Une équipe de chercheurs Mexicains a récemment réussi à restaurer presque 2 ha de mangroves dans la réserve Los Canates Nature en plantant 3 variétés de mangroves différentes sur plusieurs centaines de chinampas. Ces structures, parfaitement adaptées à des contextes soumis aux inondations, offre un milieu idéal pour le développement des mangroves. La photo ci-contre montre des ouvriers mexicains entrain de creuser un cours d’eau pour restaurer les mangroves disparues de ce site.
Les mangroves sont des écosystèmes très importants. Ils nourrissent les pêcheurs des côtes, réduisent l’impact des inondations en faisant office de zone tampon, ils jouent un rôle d’interface entre différents types d’écosystèmes marins et forestiers, donnent du bois aux communautés locales, filtrent l’eau et s’ont l’un des écosystèmes qui stocke le plus de carbone au monde.

Ainsi, les chinampas sont plus que de simples ancêtres de l’aquaculture. Ils sont une méthode de culture hors-sol agroécologique et low-tech, capable non seulement de nourrir la population locale quand le milieu est adapté, mais également de restaurer des écosystèmes caractéristiques de leur environnement.
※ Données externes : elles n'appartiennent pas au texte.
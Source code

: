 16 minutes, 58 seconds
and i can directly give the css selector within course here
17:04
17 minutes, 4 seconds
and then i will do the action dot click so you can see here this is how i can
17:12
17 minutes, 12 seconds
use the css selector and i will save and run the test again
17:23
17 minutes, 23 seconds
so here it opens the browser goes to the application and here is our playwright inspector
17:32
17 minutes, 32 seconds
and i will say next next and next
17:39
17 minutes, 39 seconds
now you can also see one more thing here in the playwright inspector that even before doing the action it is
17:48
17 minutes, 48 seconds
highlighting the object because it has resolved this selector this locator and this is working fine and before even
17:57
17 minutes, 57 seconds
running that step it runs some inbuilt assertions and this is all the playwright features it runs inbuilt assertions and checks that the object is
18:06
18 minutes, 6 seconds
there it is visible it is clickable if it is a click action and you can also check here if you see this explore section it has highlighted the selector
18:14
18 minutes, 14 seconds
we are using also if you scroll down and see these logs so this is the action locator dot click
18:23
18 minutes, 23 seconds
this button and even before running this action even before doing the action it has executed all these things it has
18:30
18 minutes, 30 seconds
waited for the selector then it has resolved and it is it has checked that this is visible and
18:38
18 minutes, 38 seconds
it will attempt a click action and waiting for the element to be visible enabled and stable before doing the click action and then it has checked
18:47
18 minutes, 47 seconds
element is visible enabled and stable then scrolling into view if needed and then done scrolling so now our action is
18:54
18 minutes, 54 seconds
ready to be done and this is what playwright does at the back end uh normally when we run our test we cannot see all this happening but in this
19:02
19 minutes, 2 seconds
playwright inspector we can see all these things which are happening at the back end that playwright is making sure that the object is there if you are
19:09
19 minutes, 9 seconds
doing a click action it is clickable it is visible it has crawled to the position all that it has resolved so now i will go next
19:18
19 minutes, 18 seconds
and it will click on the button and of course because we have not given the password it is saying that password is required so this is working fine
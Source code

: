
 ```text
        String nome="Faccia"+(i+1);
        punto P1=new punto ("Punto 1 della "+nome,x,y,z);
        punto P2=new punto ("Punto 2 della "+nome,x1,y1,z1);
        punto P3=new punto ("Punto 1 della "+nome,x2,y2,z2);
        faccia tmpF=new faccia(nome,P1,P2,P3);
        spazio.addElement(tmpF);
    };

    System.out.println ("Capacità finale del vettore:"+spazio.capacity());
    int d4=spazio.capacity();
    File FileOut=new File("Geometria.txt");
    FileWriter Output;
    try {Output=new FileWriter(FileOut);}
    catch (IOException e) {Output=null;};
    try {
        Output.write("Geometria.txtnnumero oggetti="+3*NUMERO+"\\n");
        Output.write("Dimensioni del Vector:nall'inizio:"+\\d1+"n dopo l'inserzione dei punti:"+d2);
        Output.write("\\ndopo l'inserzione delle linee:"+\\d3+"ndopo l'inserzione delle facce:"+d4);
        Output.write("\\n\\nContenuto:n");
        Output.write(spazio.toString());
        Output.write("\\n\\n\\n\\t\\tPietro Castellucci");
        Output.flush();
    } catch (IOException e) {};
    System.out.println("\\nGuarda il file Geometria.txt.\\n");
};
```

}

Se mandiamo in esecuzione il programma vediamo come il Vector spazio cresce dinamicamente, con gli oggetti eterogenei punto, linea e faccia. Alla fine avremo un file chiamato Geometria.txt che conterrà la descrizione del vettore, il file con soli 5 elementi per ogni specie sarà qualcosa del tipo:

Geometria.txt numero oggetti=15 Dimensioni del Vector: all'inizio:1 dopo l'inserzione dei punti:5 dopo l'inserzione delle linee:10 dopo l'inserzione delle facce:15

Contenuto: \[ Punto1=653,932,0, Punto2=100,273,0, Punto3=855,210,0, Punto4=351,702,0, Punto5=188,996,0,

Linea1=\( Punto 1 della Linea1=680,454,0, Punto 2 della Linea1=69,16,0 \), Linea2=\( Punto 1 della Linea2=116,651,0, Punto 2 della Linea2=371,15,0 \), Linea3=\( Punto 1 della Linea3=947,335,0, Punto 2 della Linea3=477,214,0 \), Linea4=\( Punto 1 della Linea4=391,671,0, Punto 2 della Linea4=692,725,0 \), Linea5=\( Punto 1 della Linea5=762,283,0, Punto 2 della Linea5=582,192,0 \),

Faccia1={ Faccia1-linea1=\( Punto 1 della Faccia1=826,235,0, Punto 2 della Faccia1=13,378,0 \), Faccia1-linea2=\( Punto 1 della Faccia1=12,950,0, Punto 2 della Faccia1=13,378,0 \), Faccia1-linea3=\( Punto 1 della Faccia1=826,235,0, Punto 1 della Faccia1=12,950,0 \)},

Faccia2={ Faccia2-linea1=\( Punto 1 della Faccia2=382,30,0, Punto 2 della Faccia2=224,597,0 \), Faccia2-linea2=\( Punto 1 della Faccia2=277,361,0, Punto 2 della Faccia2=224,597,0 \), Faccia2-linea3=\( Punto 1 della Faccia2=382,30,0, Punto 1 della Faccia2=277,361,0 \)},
A la croisée entre permaculture et aquaponie, les chinampas restent une source d’inspiration, témoin d’une civilisation perdue qui ne cesse de nous émerveiller et nous réserve encore quelques secrets…

Sources :

  • Ebel, Roland. s. d. « Chinampas: An Urban Farming Model of the Aztecs and a Solution for the Megalopolis of Our Times ». In . ECO. s. d. « Mangrove Restoration in Key Mexican Coastal Lagoons in the Gulf of Mexico | Featured Stories ». ECO Magazine. Consulté le 11 juillet 2018. https://www.ecomagazine.com/featured-stories/mangrove-restoration-in-key-mexican-coastal-lagoons-in-the-gulf-of-mexico.
  • Embarcadero-Jiménez, Salvador, Flor N. Rivera-Orduña, et En Tao Wang. 2016. « Bacterial Communities Estimated by Pyrosequencing in the Soils of Chinampa, a Traditional Sustainable Agro-Ecosystem in Mexico ». Journal of Soils and Sediments 16 (3): 1001‑11. https://doi.org/10.1007/s11368-015-1277-1.
  • Merlín-Uribe, Yair, Carlos E. González-Esquivel, Armando Contreras-Hernández, Luis Zambrano, Patricia Moreno-Casasola, et Marta Astier. 2013. « Environmental and Socio-Economic Sustainability of Chinampas (Raised Beds) in Xochimilco, Mexico City ». International Journal of Agricultural Sustainability 11 (3): 216‑33. https://doi.org/10.1080/14735903.2012.726128.
  • ORTIZ-CORNEJO, Nadia Livia, Marco LUNA-GUIDO, Yadira RIVERA-ESPINOZA, María Soledad VÁSQUEZ-MURRIETA, Víctor Manuel RUÍZ-VALDIVIEZO, et Luc DENDOOVEN. s. d. « GREENHOUSE GAS EMISSIONS FROM A CHINAMPA SOIL OR FLOATING GARDENS IN MEXICO », 9.